Pengamat: Jangan Sampai Indonesia Hanya Jadi Pasar Kendaraan Listrik

OkeBiz372 Dilihat

MEDAN | okemedan. Pengamat Ekonomi Energi dari Universitas Gajah Mada (UGM) Fahmy Radhi mengungkapkan ada beberapa hal krusial yang harus diperbaiki oleh pemerintah apabila ingin ekosistem kendaraan listrik berkembang di Indonesia.

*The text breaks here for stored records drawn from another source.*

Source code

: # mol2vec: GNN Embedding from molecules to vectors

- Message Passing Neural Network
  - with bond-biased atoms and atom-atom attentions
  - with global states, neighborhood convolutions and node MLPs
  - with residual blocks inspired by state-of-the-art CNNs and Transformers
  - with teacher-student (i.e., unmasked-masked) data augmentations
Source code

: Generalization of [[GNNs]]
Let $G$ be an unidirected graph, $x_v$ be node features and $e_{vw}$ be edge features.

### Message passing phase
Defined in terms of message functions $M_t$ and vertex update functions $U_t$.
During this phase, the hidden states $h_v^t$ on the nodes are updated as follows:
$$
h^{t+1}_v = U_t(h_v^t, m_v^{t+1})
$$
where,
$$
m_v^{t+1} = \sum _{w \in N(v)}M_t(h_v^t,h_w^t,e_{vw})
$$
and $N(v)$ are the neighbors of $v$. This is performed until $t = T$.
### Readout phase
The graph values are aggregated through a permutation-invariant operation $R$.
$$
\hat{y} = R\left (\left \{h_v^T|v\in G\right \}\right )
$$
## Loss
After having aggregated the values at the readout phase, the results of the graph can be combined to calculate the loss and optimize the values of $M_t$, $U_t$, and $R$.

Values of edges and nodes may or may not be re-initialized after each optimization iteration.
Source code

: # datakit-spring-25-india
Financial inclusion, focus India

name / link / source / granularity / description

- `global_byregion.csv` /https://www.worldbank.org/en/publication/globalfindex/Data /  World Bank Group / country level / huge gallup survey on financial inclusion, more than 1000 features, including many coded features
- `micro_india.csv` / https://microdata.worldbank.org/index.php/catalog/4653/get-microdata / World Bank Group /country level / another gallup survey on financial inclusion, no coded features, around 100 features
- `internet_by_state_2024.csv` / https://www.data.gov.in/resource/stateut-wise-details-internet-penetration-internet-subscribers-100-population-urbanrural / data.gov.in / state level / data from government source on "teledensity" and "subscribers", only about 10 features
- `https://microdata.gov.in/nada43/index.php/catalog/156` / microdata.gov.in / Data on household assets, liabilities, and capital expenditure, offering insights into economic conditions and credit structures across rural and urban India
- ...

Pertama, memperbaiki kebijakan hilirisasi nikel — salah satu bahan baku utama baterai kendaraan listrik. Indonesia, menurutnya, hanya menikmati sekitar 30 persen dari peningkatan nilai tambah ini, sementara selebihnya dinikmati oleh perusahaan-perusahaan asing, umumnya asal China.

“Karena yang mendominasi smelter itu adalah perusahaan-perusahaan China. Akibatnya, ekosistemnya tidak terbentuk. Karena apa? Karena hanya turunan pertama, atau paling maksimal turunan kedua lalu kemudian di ekspornya ke China juga dengan harga yang relatif lebih murah. Dominasi China inilah yang menyebabkan Tesla tidak jadi investasi di Indonesia,” ungkap Fahmy.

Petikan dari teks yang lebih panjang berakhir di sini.